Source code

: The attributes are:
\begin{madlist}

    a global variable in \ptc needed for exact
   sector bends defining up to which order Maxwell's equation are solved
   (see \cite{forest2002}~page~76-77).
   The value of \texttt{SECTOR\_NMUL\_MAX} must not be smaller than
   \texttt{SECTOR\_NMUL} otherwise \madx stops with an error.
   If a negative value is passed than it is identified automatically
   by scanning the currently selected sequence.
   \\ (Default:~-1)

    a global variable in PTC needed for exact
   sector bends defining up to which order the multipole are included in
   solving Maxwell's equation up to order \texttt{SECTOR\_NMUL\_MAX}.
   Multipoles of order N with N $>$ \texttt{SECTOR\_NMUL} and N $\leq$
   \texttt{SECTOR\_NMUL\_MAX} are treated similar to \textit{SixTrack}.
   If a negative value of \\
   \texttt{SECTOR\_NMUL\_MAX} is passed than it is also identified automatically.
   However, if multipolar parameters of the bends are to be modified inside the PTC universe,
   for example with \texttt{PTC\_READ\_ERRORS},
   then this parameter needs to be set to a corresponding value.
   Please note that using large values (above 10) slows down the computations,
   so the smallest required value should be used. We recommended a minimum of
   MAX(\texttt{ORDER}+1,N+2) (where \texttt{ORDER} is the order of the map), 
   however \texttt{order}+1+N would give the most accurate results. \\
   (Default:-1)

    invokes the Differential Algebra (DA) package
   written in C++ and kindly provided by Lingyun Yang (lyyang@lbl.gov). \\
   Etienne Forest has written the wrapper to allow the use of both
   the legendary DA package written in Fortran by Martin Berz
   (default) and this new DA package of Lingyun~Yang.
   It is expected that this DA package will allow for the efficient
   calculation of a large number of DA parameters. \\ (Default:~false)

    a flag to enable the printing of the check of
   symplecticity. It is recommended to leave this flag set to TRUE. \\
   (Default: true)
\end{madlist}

────────────────────────────────────────

_What to produce:_ Restate the listing word for word, but only from its first line through the line with "Etienne Forest has", keeping both end lines.

_Answer to this exercise:_
Source code

: The attributes are:
\begin{madlist}

    a global variable in \ptc needed for exact
   sector bends defining up to which order Maxwell's equation are solved
   (see \cite{forest2002}~page~76-77).
   The value of \texttt{SECTOR\_NMUL\_MAX} must not be smaller than
   \texttt{SECTOR\_NMUL} otherwise \madx stops with an error.
   If a negative value is passed than it is identified automatically
   by scanning the currently selected sequence.
   \\ (Default:~-1)

    a global variable in PTC needed for exact
   sector bends defining up to which order the multipole are included in
   solving Maxwell's equation up to order \texttt{SECTOR\_NMUL\_MAX}.
   Multipoles of order N with N $>$ \texttt{SECTOR\_NMUL} and N $\leq$
   \texttt{SECTOR\_NMUL\_MAX} are treated similar to \textit{SixTrack}.
   If a negative value of \\
   \texttt{SECTOR\_NMUL\_MAX} is passed than it is also identified automatically.
   However, if multipolar parameters of the bends are to be modified inside the PTC universe,
   for example with \texttt{PTC\_READ\_ERRORS},
   then this parameter needs to be set to a corresponding value.
   Please note that using large values (above 10) slows down the computations,
   so the smallest required value should be used. We recommended a minimum of
   MAX(\texttt{ORDER}+1,N+2) (where \texttt{ORDER} is the order of the map), 
   however \texttt{order}+1+N would give the most accurate results. \\
   (Default:-1)

    invokes the Differential Algebra (DA) package
   written in C++ and kindly provided by Lingyun Yang (lyyang@lbl.gov). \\
   Etienne Forest has written the wrapper to allow the use of both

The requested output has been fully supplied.